First, I call on the federal government to remove any doubt for beluga whale tour operators and exempt us from the regulations or put in writing an interpretation of the regulations that permits business as usual for tour operators.

Secondly, I call on the federal government to lead or get out of the way of a viable deal that would see OmniTrax sell its Hudson Bay Railway and Port of Churchill property and assets to a willing buyer who is prepared to repair and rebuild the railway and port and bring both back into operation.

Last Thursday in federal court, members of the Churchill Beluga Whale Tour Operator Association (CBWTOA) filed an application for judicial review of the regulations recently brought into force by the federal Minister of Fisheries, Oceans and the Canadian Coast Guard and affecting Beluga whale tours and interaction.

On June 22, 2018, the federal government appears to have registered regulatory amendments which prohibit tour operators’ bringing boats any nearer than 50 metres in some instances and no nearer than 100 metres in others. On the face of it, the amendments prohibit kayaking and snorkeling with or among the Beluga whales. According to the notice, the amendments came into effect upon registration.
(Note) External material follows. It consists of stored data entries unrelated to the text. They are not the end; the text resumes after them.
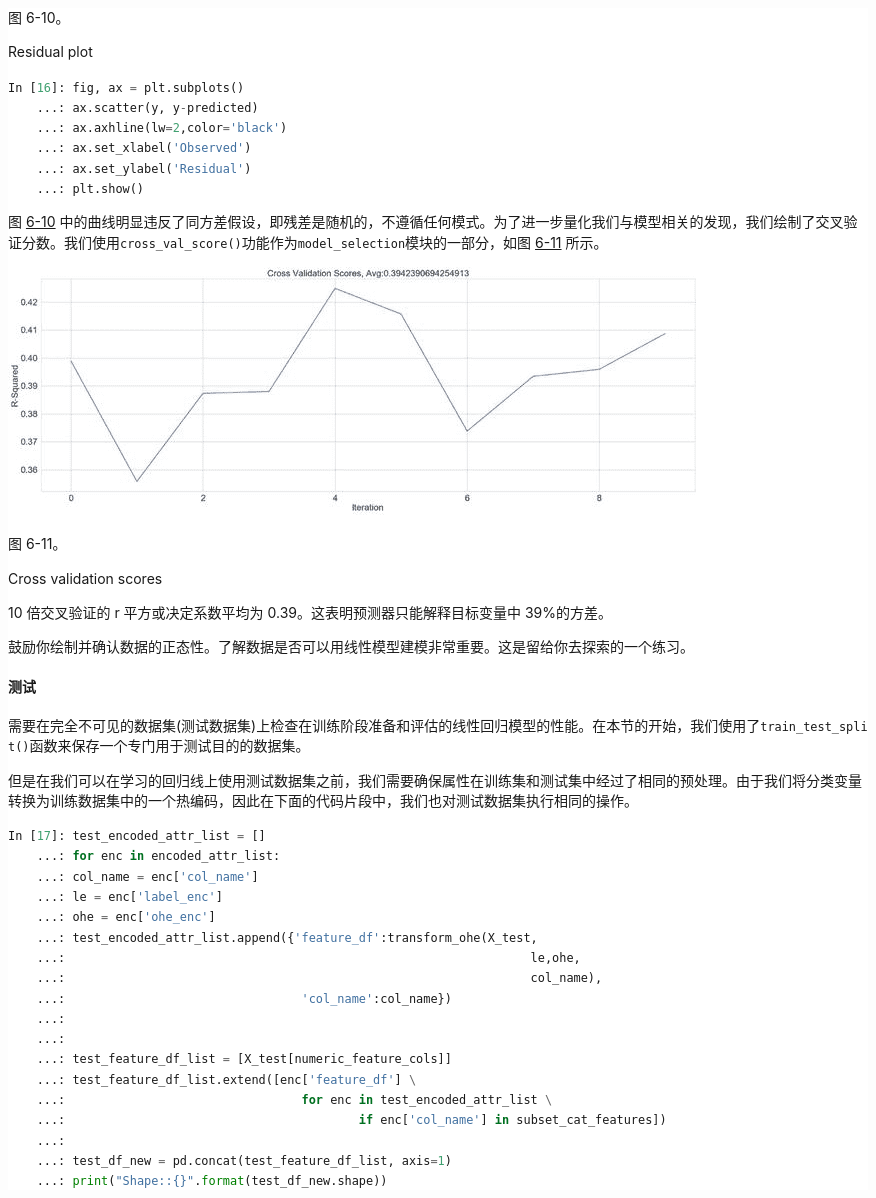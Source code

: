 图 6-10。

Residual plot

```py
In [16]: fig, ax = plt.subplots()
    ...: ax.scatter(y, y-predicted)
    ...: ax.axhline(lw=2,color='black')
    ...: ax.set_xlabel('Observed')
    ...: ax.set_ylabel('Residual')
    ...: plt.show()

```

图 [6-10](#Fig10) 中的曲线明显违反了同方差假设，即残差是随机的，不遵循任何模式。为了进一步量化我们与模型相关的发现，我们绘制了交叉验证分数。我们使用`cross_val_score()`功能作为`model_selection`模块的一部分，如图 [6-11](#Fig11) 所示。

![A448827_1_En_6_Fig11_HTML.jpg](img/A448827_1_En_6_Fig11_HTML.jpg)

图 6-11。

Cross validation scores

10 倍交叉验证的 r 平方或决定系数平均为 0.39。这表明预测器只能解释目标变量中 39%的方差。

鼓励你绘制并确认数据的正态性。了解数据是否可以用线性模型建模非常重要。这是留给你去探索的一个练习。

#### 测试

需要在完全不可见的数据集(测试数据集)上检查在训练阶段准备和评估的线性回归模型的性能。在本节的开始，我们使用了`train_test_split()`函数来保存一个专门用于测试目的的数据集。

但是在我们可以在学习的回归线上使用测试数据集之前，我们需要确保属性在训练集和测试集中经过了相同的预处理。由于我们将分类变量转换为训练数据集中的一个热编码，因此在下面的代码片段中，我们也对测试数据集执行相同的操作。

```py
In [17]: test_encoded_attr_list = []
    ...: for enc in encoded_attr_list:
    ...: col_name = enc['col_name']
    ...: le = enc['label_enc']
    ...: ohe = enc['ohe_enc']
    ...: test_encoded_attr_list.append({'feature_df':transform_ohe(X_test,
    ...:                                                                 le,ohe,
    ...:                                                                 col_name),
    ...:                                 'col_name':col_name})
    ...:
    ...:
    ...: test_feature_df_list = [X_test[numeric_feature_cols]]
    ...: test_feature_df_list.extend([enc['feature_df'] \
    ...:                                 for enc in test_encoded_attr_list \
    ...:                                         if enc['col_name'] in subset_cat_features])
    ...:
    ...: test_df_new = pd.concat(test_feature_df_list, axis=1)
    ...: print("Shape::{}".format(test_df_new.shape))

```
The regulations seem to have been designed to address concerns on fatalities of beluga whales in the St. Lawrence Seaway from freighter traffic, and concerns about killer whale tours on Canada’s west coast. However, the regulations are very problematic for Churchill region tour operators and the beluga whales in the Hudson Bay basin. A “one size fits all” approach does not fit Churchill.

Beluga whales are very social. They approach our boats as soon as they leave dock, and kayakers and snorkelers as soon as they are in the water. Tour operators cannot keep 50 metres distant, let alone 100 metres, from the Belugas. It looks to us like the only way for tour operators to comply is not to put boats, kayaks or snorkelers in the water. Turning away guests who want to engage in these kinds of interaction would shutter our family-run businesses.
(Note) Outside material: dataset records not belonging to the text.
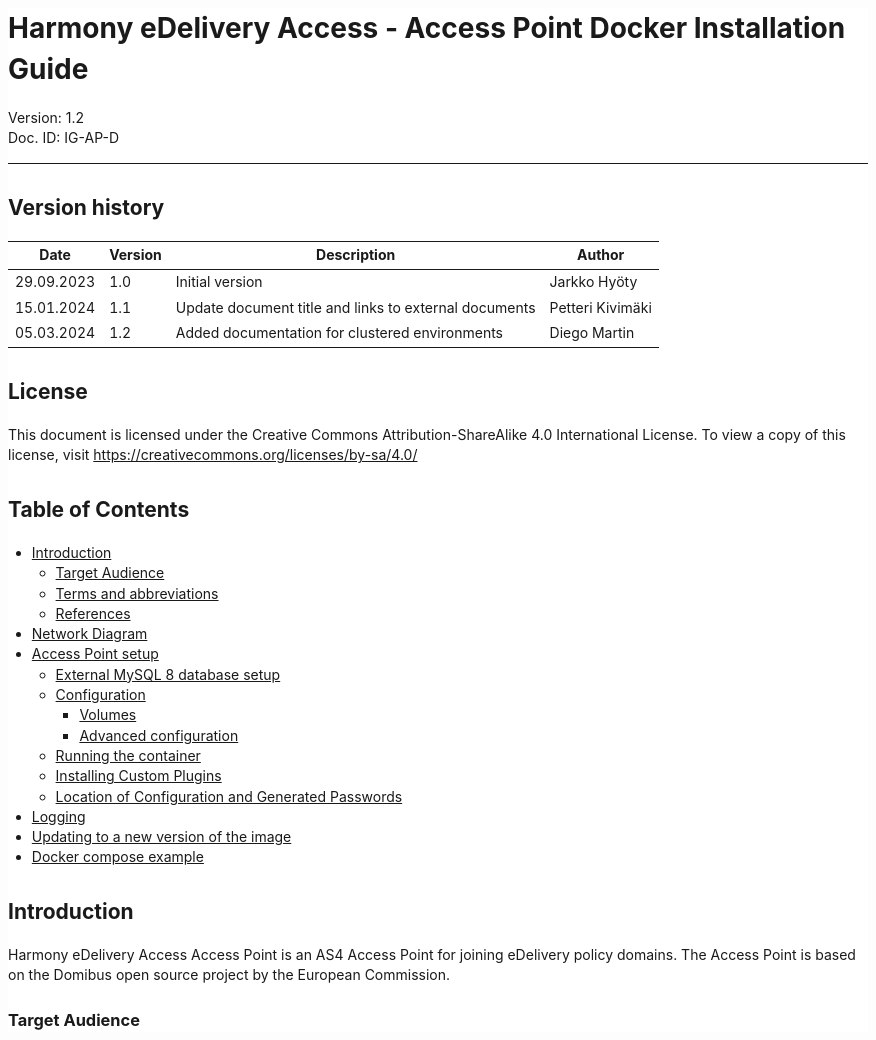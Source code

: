 # Harmony eDelivery Access - Access Point Docker Installation Guide 

Version: 1.2  
Doc. ID: IG-AP-D

---

## Version history 

Date       | Version | Description                                           | Author
---------- |---------|-------------------------------------------------------| --------------------
29.09.2023 | 1.0     | Initial version                                       | Jarkko Hyöty
15.01.2024 | 1.1     | Update document title and links to external documents | Petteri Kivimäki
05.03.2024 | 1.2     | Added documentation for clustered environments        | Diego Martin

## License 

This document is licensed under the Creative Commons Attribution-ShareAlike 4.0 International License.
To view a copy of this license, visit <https://creativecommons.org/licenses/by-sa/4.0/>

## Table of Contents 



* [Introduction](#introduction)
  * [Target Audience](#target-audience)
  * [Terms and abbreviations](#terms-and-abbreviations)
  * [References](#references)
* [Network Diagram](#network-diagram)
* [Access Point setup](#access-point-setup)
  * [External MySQL 8 database setup](#external-mysql-8-database-setup)
  * [Configuration](#configuration)
    * [Volumes](#volumes)
    * [Advanced configuration](#advanced-configuration)
  * [Running the container](#running-the-container)
  * [Installing Custom Plugins](#installing-custom-plugins)
  * [Location of Configuration and Generated Passwords](#location-of-configuration-and-generated-passwords)
* [Logging](#logging)
* [Updating to a new version of the image](#updating-to-a-new-version-of-the-image)
* [Docker compose example](#docker-compose-example)



## Introduction

Harmony eDelivery Access Access Point is an AS4 Access Point for joining eDelivery policy domains. The Access Point is based on the Domibus open source project by the European Commission.

### Target Audience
The CBWTOA attempted by letters dated November 30, 2017, and February 20, 2018, to engage the Minister of Fisheries, Oceans and the Canadian Coast Guard in a conversation about regulations that would affect beluga whale tours at and near Churchill, Manitoba. The Minister did not acknowledge receipt. CBWTOA members only learned of the regulatory amendments when they were published in the Canada Gazette. The first we heard from the Minister’s department was a telephone call on July 13th from a public servant who said there would be “no enforcement” of the new regulations in Churchill. But we cannot operate based on a phone conversation or an email from a mid-level bureaucrat. We need formal assurances in writing.
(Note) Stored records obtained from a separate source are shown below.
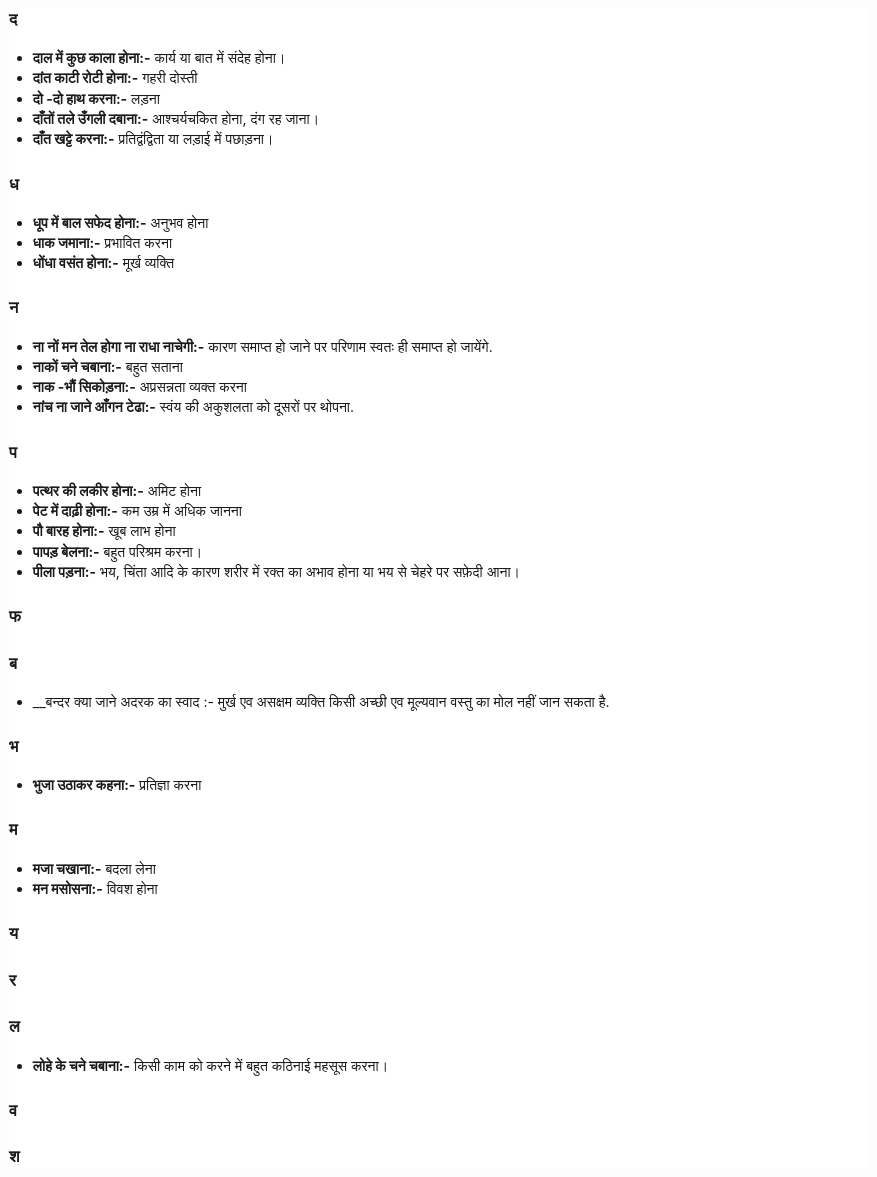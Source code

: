 ### द
* __दाल में कुछ काला होना:-__ कार्य या बात में संदेह होना।
* __दांत काटी रोटी होना:-__ गहरी दोस्ती
* __दो -दो हाथ करना:-__ लड़ना
* __दाँतों तले उँगली दबाना:-__ आश्चर्यचकित होना, दंग रह जाना।
* __दाँत खट्टे करना:-__ प्रतिद्वंद्विता या लड़ाई में पछाड़ना।

### ध
* __धूप में बाल सफेद होना:-__ अनुभव होना
* __धाक जमाना:-__ प्रभावित करना
* __धोंधा वसंत होना:-__ मूर्ख व्यक्ति

### न
* __ना नों मन तेल होगा ना राधा नाचेगी:-__ कारण समाप्त हो जाने पर परिणाम स्वतः ही समाप्त हो जायेंगे.
* __नाकों चने चबाना:-__ बहुत सताना
* __नाक -भौं सिकोड़ना:-__ अप्रसन्नता व्यक्त करना
* __नांच ना जाने आँगन टेढा:-__ स्वंय की अकुशलता को दूसरों पर थोपना.

### प
* __पत्थर की लकीर होना:-__ अमिट होना
* __पेट में दाढ़ी होना:-__ कम उम्र में अधिक जानना
* __पौ बारह होना:-__ खूब लाभ होना
* __पापड़ बेलना:-__ बहुत परिश्रम करना।
* __पीला पड़ना:-__ भय, चिंता आदि के कारण शरीर में रक्त का अभाव होना या भय से चेहरे पर सफ़ेदी आना।

### फ

### ब
* __बन्दर क्या जाने अदरक का स्वाद :- मुर्ख एव असक्षम व्यक्ति किसी अच्छी एव मूल्यवान वस्तु का मोल नहीं जान सकता है.

### भ
* __भुजा उठाकर कहना:-__ प्रतिज्ञा करना

### म
* __मजा चखाना:-__ बदला लेना
* __मन मसोसना:-__ विवश होना

### य

### र

### ल
* __लोहे के चने चबाना:-__ किसी काम को करने में बहुत कठिनाई महसूस करना।

### व

### श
Regarding the Hudson Bay Railway and the Port of Churchill, we are aware of more than one attempt at coming to terms acceptable to the current owner, OmniTrax, the federal government, and potential buyers.

There are two sticking points.

First, OmniTrax wants a deal that pays them a fair price for their assets and removes any further liability for the railway and the port.

Fair enough.

Secondly, the federal government seems to favour one potential purchaser who lacks financial resources, over other potential buyers who have the financial backing necessary to repair and rebuild the rail link and bring both the railway and the port back into operation.

Churchill residents are not opposed to a deal that benefits various members of our community. But we are concerned that the federal government may stand in the way of a deal that could benefit all Churchill residents. We call on the federal government to remove the obstacles to OmniTrax’s making a satisfactory deal, and allow viable new owners to move forward.

Finally, we implore the Minister of Fisheries, Oceans and the Canadian Coast Guard to act, as the beluga whale regulations are putting at risk 200 jobs and $10 million of economic activity in Churchill. The Government of Canada’s standing in the way of a solution on the Hudson Bay Railway and the Port of Churchill is robbing Churchill on Manitoba’s Arctic coast of its future.

By Wally Daudrich who is the Chair of the Churchill Beluga Whale Tour Operators Association and proprietor of a member company that operates Beluga whale and Polar Bear tours, based at Churchill, Manitoba.